## Work request
Write out the whole listing exactly as it is written below.

## Stored data
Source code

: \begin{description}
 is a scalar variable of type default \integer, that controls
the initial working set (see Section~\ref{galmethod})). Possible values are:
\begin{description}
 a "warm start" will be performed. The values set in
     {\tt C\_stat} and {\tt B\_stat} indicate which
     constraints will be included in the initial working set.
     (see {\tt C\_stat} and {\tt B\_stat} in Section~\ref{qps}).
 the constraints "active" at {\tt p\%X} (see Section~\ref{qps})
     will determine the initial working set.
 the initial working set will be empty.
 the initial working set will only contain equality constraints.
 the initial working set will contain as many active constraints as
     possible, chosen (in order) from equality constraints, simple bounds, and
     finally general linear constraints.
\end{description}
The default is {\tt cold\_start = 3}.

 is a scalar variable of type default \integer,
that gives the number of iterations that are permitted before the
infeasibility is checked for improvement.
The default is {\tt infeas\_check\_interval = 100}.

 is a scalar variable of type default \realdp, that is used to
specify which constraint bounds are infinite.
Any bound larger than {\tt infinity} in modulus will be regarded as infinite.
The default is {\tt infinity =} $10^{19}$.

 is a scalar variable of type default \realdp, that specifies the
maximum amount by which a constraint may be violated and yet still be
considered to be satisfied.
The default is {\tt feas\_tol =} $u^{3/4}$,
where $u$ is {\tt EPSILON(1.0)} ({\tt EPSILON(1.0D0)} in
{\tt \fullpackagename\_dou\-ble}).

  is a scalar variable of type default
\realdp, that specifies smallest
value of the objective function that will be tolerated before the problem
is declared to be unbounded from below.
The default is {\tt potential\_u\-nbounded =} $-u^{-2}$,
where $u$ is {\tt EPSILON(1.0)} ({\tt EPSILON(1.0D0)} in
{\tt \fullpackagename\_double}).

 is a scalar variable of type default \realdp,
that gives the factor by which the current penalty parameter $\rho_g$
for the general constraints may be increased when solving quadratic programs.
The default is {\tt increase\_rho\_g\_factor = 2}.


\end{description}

## Reply to the task
Source code

: \begin{description}
 is a scalar variable of type default \integer, that controls
the initial working set (see Section~\ref{galmethod})). Possible values are:
\begin{description}
 a "warm start" will be performed. The values set in
     {\tt C\_stat} and {\tt B\_stat} indicate which
     constraints will be included in the initial working set.
     (see {\tt C\_stat} and {\tt B\_stat} in Section~\ref{qps}).
 the constraints "active" at {\tt p\%X} (see Section~\ref{qps})
     will determine the initial working set.
 the initial working set will be empty.
 the initial working set will only contain equality constraints.
 the initial working set will contain as many active constraints as
     possible, chosen (in order) from equality constraints, simple bounds, and
     finally general linear constraints.
\end{description}
The default is {\tt cold\_start = 3}.

 is a scalar variable of type default \integer,
that gives the number of iterations that are permitted before the
infeasibility is checked for improvement.
The default is {\tt infeas\_check\_interval = 100}.

 is a scalar variable of type default \realdp, that is used to
specify which constraint bounds are infinite.
Any bound larger than {\tt infinity} in modulus will be regarded as infinite.
The default is {\tt infinity =} $10^{19}$.

 is a scalar variable of type default \realdp, that specifies the
maximum amount by which a constraint may be violated and yet still be
considered to be satisfied.
The default is {\tt feas\_tol =} $u^{3/4}$,
where $u$ is {\tt EPSILON(1.0)} ({\tt EPSILON(1.0D0)} in
{\tt \fullpackagename\_dou\-ble}).

  is a scalar variable of type default
\realdp, that specifies smallest
value of the objective function that will be tolerated before the problem
is declared to be unbounded from below.
The default is {\tt potential\_u\-nbounded =} $-u^{-2}$,
where $u$ is {\tt EPSILON(1.0)} ({\tt EPSILON(1.0D0)} in
{\tt \fullpackagename\_double}).

 is a scalar variable of type default \realdp,
that gives the factor by which the current penalty parameter $\rho_g$
for the general constraints may be increased when solving quadratic programs.
The default is {\tt increase\_rho\_g\_factor = 2}.


\end{description}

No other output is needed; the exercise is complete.